実物を手にしないで、つまり通信販売などの手段でモノを買って、成功した経験は数少ない。最近の例では、土産にいただいた竹輪が事のほか美味だったので、ネットで注文した。結果は、大失敗とまでは言えないが、土産でいただいた竹輪の方が格段に美味かった、気がした。

 どうして、新聞の通販の広告ページに載っていた電子辞書を買おうと思ったのか、自分でも分からない。更年期の自覚はないが、多分、これが聞くところの「衝動買い」というものなのだろう。注文してから一カ月も経って、注文したことさえ忘れかけていた数日前、「注文が多く、遅くなったことをお詫びします」とかなんとか言い訳をしたためた文書やらチラシやらを添えて電子辞書が届いた。

 代金引き換えで、四千数百円。私が注文しようとした折、社員の一人が「安すぎますよ」と助言してくれたのだが、耳を貸しておけば良かったと後悔してみても後の祭りである。メーカーが耳に馴染みの一流でも、箱に印刷された「漢字が身近に 英語が手軽に!」のキャッチフレーズも、半世紀も辞書を引くことになれた私の指には何の意味もない。使いこなせる人間にとっては、大変便利なモノかも知れないが、キーを一個一個押す行為も、漢字や英単語が一個ずつ表示されるディスプレイも、あぁ…ダメです。この違和感、例えてみれば、数字だけが表示されるデジタル時計と、針の傾きで時間の体積が感じ取れるアナログ時計の違い。おじさんには耐えられない、です。

 説明書を眺めつつ、十分ほどいじくった後、目の前からすぐに消し去りたいと、「誰か、使う人はいないかね」と事務所にいる者たちに助けを求めたのだった。記者の一人が、救ってくれた。「ほら、九日号の紙面に載せた、中国に贈ればいいじゃないですか」と。
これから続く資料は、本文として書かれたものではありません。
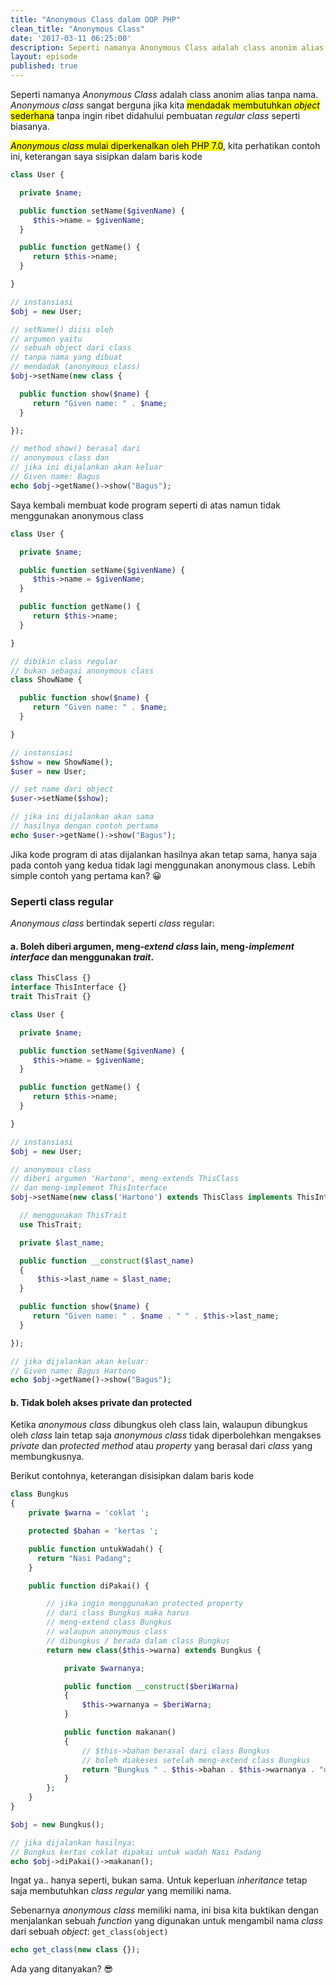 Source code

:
 ```yaml
---
title: "Anonymous Class dalam OOP PHP"
clean_title: "Anonymous Class"
date: '2017-03-11 06:25:00'
description: Seperti namanya Anonymous Class adalah class anonim alias tanpa nama. Anonymous class sangat berguna jika kita mendadak membutuhkan object sederhana tanpa ingin ribet didahului pembuatan regular class seperti biasanya. Anonymous class mulai diperkenalkan oleh PHP 7.0, kita perhatikan contoh ini, keterangan saya sisipkan dalam baris kode
layout: episode
published: true
---
```


Seperti namanya _Anonymous Class_ adalah class anonim alias tanpa nama. _Anonymous class_ sangat berguna jika kita <mark>mendadak membutuhkan <em>object</em> sederhana</mark> tanpa ingin ribet didahului pembuatan _regular class_ seperti biasanya.

<mark><em>Anonymous class</em> mulai diperkenalkan oleh PHP 7.0</mark>, kita perhatikan contoh ini, keterangan saya sisipkan dalam baris kode

```php
class User {

  private $name;

  public function setName($givenName) {
     $this->name = $givenName;
  }

  public function getName() {
     return $this->name;
  }

}

// instansiasi
$obj = new User;

// setName() diisi oleh
// argumen yaitu
// sebuah object dari class
// tanpa nama yang dibuat
// mendadak (anonymous class)
$obj->setName(new class {

  public function show($name) {
     return "Given name: " . $name;
  }

});

// method show() berasal dari
// anonymous class dan
// jika ini dijalankan akan keluar
// Given name: Bagus
echo $obj->getName()->show("Bagus");
```

Saya kembali membuat kode program seperti di atas namun tidak menggunakan anonymous class

```php
class User {

  private $name;

  public function setName($givenName) {
     $this->name = $givenName;
  }

  public function getName() {
     return $this->name;
  }

}

// dibikin class regular
// bukan sebagai anonymous class
class ShowName {

  public function show($name) {
     return "Given name: " . $name;
  }

}

// instansiasi
$show = new ShowName();
$user = new User;

// set name dari object
$user->setName($show);

// jika ini dijalankan akan sama
// hasilnya dengan contoh pertama
echo $user->getName()->show("Bagus");
```

Jika kode program di atas dijalankan hasilnya akan tetap sama, hanya saja pada contoh yang kedua tidak lagi menggunakan anonymous class. Lebih simple contoh yang pertama kan? :grinning:

### Seperti class regular
_Anonymous class_ bertindak seperti _class_ regular:
#### a. Boleh diberi argumen, meng-*extend class* lain, meng-*implement interface* dan menggunakan _trait_.

```php
class ThisClass {}
interface ThisInterface {}
trait ThisTrait {}

class User {

  private $name;

  public function setName($givenName) {
     $this->name = $givenName;
  }

  public function getName() {
     return $this->name;
  }

}

// instansiasi
$obj = new User;

// anonymous class
// diberi argumen 'Hartono', meng-extends ThisClass
// dan meng-implement ThisInterface
$obj->setName(new class('Hartono') extends ThisClass implements ThisInterface {

  // menggunakan ThisTrait
  use ThisTrait;

  private $last_name;

  public function __construct($last_name)
  {
      $this->last_name = $last_name;
  }

  public function show($name) {
     return "Given name: " . $name . " " . $this->last_name;
  }

});

// jika dijalankan akan keluar:
// Given name: Bagus Hartono
echo $obj->getName()->show("Bagus");
```

#### b. Tidak boleh akses private dan protected
Ketika _anonymous class_ dibungkus oleh class lain, walaupun dibungkus oleh _class_ lain tetap saja _anonymous class_ tidak diperbolehkan mengakses _private_ dan _protected method_ atau _property_ yang berasal dari _class_ yang membungkusnya.

Berikut contohnya, keterangan disisipkan dalam baris kode
```php
class Bungkus
{
    private $warna = 'coklat ';

    protected $bahan = 'kertas ';

    public function untukWadah() {
      return "Nasi Padang";
    }

    public function diPakai() {

        // jika ingin menggunakan protected property
        // dari class Bungkus maka harus
        // meng-extend class Bungkus
        // walaupun anonymous class
        // dibungkus / berada dalam class Bungkus
        return new class($this->warna) extends Bungkus {

            private $warnanya;

            public function __construct($beriWarna)
            {
                $this->warnanya = $beriWarna;
            }

            public function makanan()
            {
                // $this->bahan berasal dari class Bungkus
                // boleh diakeses setelah meng-extend class Bungkus
                return "Bungkus " . $this->bahan . $this->warnanya . "dipakai untuk wadah " . $this->untukWadah();
            }
        };
    }
}

$obj = new Bungkus();

// jika dijalankan hasilnya:
// Bungkus kertas coklat dipakai untuk wadah Nasi Padang
echo $obj->diPakai()->makanan();
```

Ingat ya.. hanya seperti, bukan sama. Untuk keperluan _inheritance_ tetap saja membutuhkan _class regular_ yang memiliki nama.

Sebenarnya _anonymous class_ memiliki nama, ini bisa kita buktikan dengan menjalankan sebuah _function_ yang digunakan untuk mengambil nama _class_ dari sebuah _object_: `get_class(object)`

```php
echo get_class(new class {});
```

Ada yang ditanyakan? :sunglasses:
 前週号を読んでいただいただろうか。旭川商業高校の大友勝広教諭が、中国で日本語を学んでいる学生に国語辞典を贈る活動を続けているという記事。十五年ほど前、旅先の上海でたまたま立ち寄った土産店で、働きながら日本語を勉強している学生が持っている国語辞典が、紙質も製本も粗悪な中国製の“コピー辞典”だったことに心動かされたのがきっかけ。以来、周りの友人・知人にも呼び掛けて、使わなくなった辞書を集めて贈る活動を続けているという。記事は「辞典を贈るという活動は地味なものですが、言語もひとつの文化です。言葉を通してお互いの理解が深まれば、日中友好にもつながります」という大友教諭の言葉を紹介していた。
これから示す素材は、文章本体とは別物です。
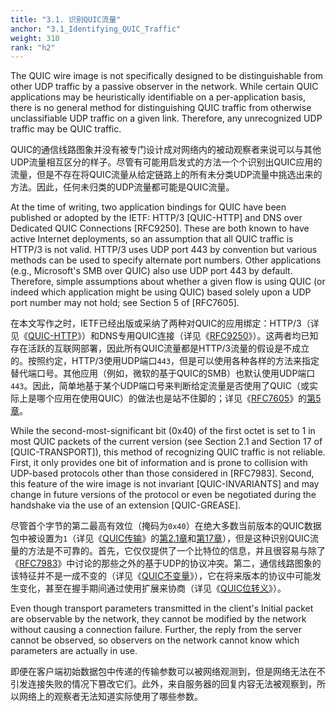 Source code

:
 ```yaml
---
title: "3.1. 识别QUIC流量"
anchor: "3.1_Identifying_QUIC_Traffic"
weight: 310
rank: "h2"
---
```


The QUIC wire image is not specifically designed to be distinguishable from other UDP traffic by a passive observer in the network. While certain QUIC applications may be heuristically identifiable on a per-application basis, there is no general method for distinguishing QUIC traffic from otherwise unclassifiable UDP traffic on a given link. Therefore, any unrecognized UDP traffic may be QUIC traffic.

QUIC的通信线路图象并没有被专门设计成对网络内的被动观察者来说可以与其他UDP流量相互区分的样子。尽管有可能用启发式的方法一个个识别出QUIC应用的流量，但是不存在将QUIC流量从给定链路上的所有未分类UDP流量中挑选出来的方法。因此，任何未归类的UDP流量都可能是QUIC流量。

At the time of writing, two application bindings for QUIC have been published or adopted by the IETF: HTTP/3 [QUIC-HTTP] and DNS over Dedicated QUIC Connections [RFC9250]. These are both known to have active Internet deployments, so an assumption that all QUIC traffic is HTTP/3 is not valid. HTTP/3 uses UDP port 443 by convention but various methods can be used to specify alternate port numbers. Other applications (e.g., Microsoft's SMB over QUIC) also use UDP port 443 by default. Therefore, simple assumptions about whether a given flow is using QUIC (or indeed which application might be using QUIC) based solely upon a UDP port number may not hold; see Section 5 of [RFC7605].

在本文写作之时，IETF已经出版或采纳了两种对QUIC的应用绑定：HTTP/3（详见《[QUIC-HTTP]()》）和DNS专用QUIC连接（详见《[RFC9250]()》）。这两者均已知存在活跃的互联网部署，因此所有QUIC流量都是HTTP/3流量的假设是不成立的。按照约定，HTTP/3使用UDP端口`443`，但是可以使用各种各样的方法来指定替代端口号。其他应用（例如，微软的基于QUIC的SMB）也默认使用UDP端口`443`。因此，简单地基于某个UDP端口号来判断给定流量是否使用了QUIC（或实际上是哪个应用在使用QUIC）的做法也是站不住脚的；详见《[RFC7605]()》的[第5章]()。

While the second-most-significant bit (0x40) of the first octet is set to 1 in most QUIC packets of the current version (see Section 2.1 and Section 17 of [QUIC-TRANSPORT]), this method of recognizing QUIC traffic is not reliable. First, it only provides one bit of information and is prone to collision with UDP-based protocols other than those considered in [RFC7983]. Second, this feature of the wire image is not invariant [QUIC-INVARIANTS] and may change in future versions of the protocol or even be negotiated during the handshake via the use of an extension [QUIC-GREASE].

尽管首个字节的第二最高有效位（掩码为`0x40`）在绝大多数当前版本的QUIC数据包中被设置为`1`（详见《[QUIC传输]()》的[第2.1章]()和[第17章]()），但是这种识别QUIC流量的方法是不可靠的。首先，它仅仅提供了一个比特位的信息，并且很容易与除了《[RFC7983]()》中讨论的那些之外的基于UDP的协议冲突。第二，通信线路图象的该特征并不是一成不变的（详见《[QUIC不变量]()》），它在将来版本的协议中可能发生变化，甚至在握手期间通过使用扩展来协商（详见《[QUIC位转义]()》）。

Even though transport parameters transmitted in the client's Initial packet are observable by the network, they cannot be modified by the network without causing a connection failure. Further, the reply from the server cannot be observed, so observers on the network cannot know which parameters are actually in use.

即便在客户端初始数据包中传递的传输参数可以被网络观测到，但是网络无法在不引发连接失败的情况下篡改它们。此外，来自服务器的回复内容无法被观察到，所以网络上的观察者无法知道实际使用了哪些参数。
 取材した記者が言う。「先生は、学生の習熟レベルに合った辞典が必要だから、あまり古いものや傷んでいるものでなければ、小学生向けから広辞苑まで、何でもいいって言ってましたよ。この電子辞書も使ってくれる人がいて、喜ばれるんじゃないですか」と。あぁ、アホなアナログオヤジの衝動買いが、もしかしたら、日本語を学んでいる中国の学生か、子どもか、誰かの役に立つかも知れない。悔恨の念から、ちょっと解放された電子辞書衝動買い騒動の顛末でありました。

 ちなみに、大友教諭の連絡先は、旭川商業高校(曙三ノ三、TEL22―3556)です。いささか長い枕はここまで。
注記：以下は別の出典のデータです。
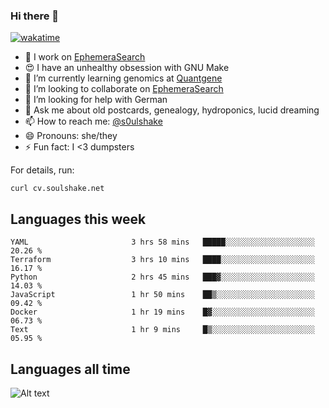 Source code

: ### Hi there 👋

[![wakatime](https://wakatime.com/badge/user/08339702-a231-40c4-8838-d449bd2ff951.svg)](https://wakatime.com/@08339702-a231-40c4-8838-d449bd2ff951)

<!--
**soulshake/soulshake** is a ✨ _special_ ✨ repository because its `README.md` (this file) appears on your GitHub profile.

Here are some ideas to get you started:

- 🔭 I’m currently working on ...
- 🌱 I’m currently learning ...
- 👯 I’m looking to collaborate on ...
- 🤔 I’m looking for help with ...
- 💬 Ask me about ...
- 📫 How to reach me: ...
- 😄 Pronouns: ...
- ⚡ Fun fact: ...
-->


- 🔭 I work on [EphemeraSearch](https://www.ephemerasearch.com/)
- 😍 I have an unhealthy obsession with GNU Make
- :dna: I’m currently learning genomics at [Quantgene](https://www.quantgene.com/)
- 👯 I’m looking to collaborate on [EphemeraSearch](https://www.ephemerasearch.com/)
- 🤔 I’m looking for help with German
- 💬 Ask me about old postcards, genealogy, hydroponics, lucid dreaming
- 📫 How to reach me: [@s0ulshake](https://twitter.com/soulshake)
- 😄 Pronouns: she/they
- ⚡ Fun fact: I <3 dumpsters

For details, run:

```
curl cv.soulshake.net
```

## Languages this week

<!--START_SECTION:waka-->

```text
YAML                       3 hrs 58 mins   █████░░░░░░░░░░░░░░░░░░░░   20.26 %
Terraform                  3 hrs 10 mins   ████░░░░░░░░░░░░░░░░░░░░░   16.17 %
Python                     2 hrs 45 mins   ███▓░░░░░░░░░░░░░░░░░░░░░   14.03 %
JavaScript                 1 hr 50 mins    ██▒░░░░░░░░░░░░░░░░░░░░░░   09.42 %
Docker                     1 hr 19 mins    █▓░░░░░░░░░░░░░░░░░░░░░░░   06.73 %
Text                       1 hr 9 mins     █▒░░░░░░░░░░░░░░░░░░░░░░░   05.95 %
```

<!--END_SECTION:waka-->

## Languages all time
![Alt text](https://wakatime.com/share/@aj/6aa10b67-a5e9-4fb1-acaf-8692f4385172.svg)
 三月二日付の本欄「朝鮮学校は授業料無償化から除外」について、読者から手紙が届いた。住所・氏名が記されているが年齢は分からない。女性の読者である。以下、要約して紹介する。

 ――三月二日号の「直言」の中に、民主党が昨夏の衆院選挙のマニフェストで掲げた高校の授業料無償化に関して、鳩山・民主党政権が朝鮮学校は対象外とするのは、形を変えた人種差別ではないかとありました。友愛でもなんでもないじゃないか、とも書かれていました。

 新聞やテレビでは、朝鮮学校に通うのは、北朝鮮の国籍を持つ子どもばかりではなく、韓国籍の子が半数以上で、中国籍、日本国籍の子もいるそうです。日本で暮らしても、先祖の母国である朝鮮の言葉や文化を守りたいという強い意識があるのでしょう。その気持ちは尊重しなければいけないと私は思います。

 朝鮮学校で学んでいる子どもたちが、将来北朝鮮に帰国する可能性は、国交のない現状を考えても限りなく低いと思われます。日本国に「おまえたちは授業料無償化の対象外だ」と差別された子どもたちは、これからの長い人生、この国や国民に対してどんな感情を抱いて生きていくのでしょう。政治家たちも、拉致や核の問題と同一の次元で対象外にすべしと叫ぶ人たちも、想像力が欠如した人たちだと、同じ日本人として悲しくなります。

 私の友人に、朝鮮の男性と結婚した人がいます。もう随分前のことですが、彼女が少し肩身を狭そうにして「夫は北なの」と告げた時の表情をはっきり憶えています。この問題が落ち着いたら、久し振りに彼女に連絡しようと思っています。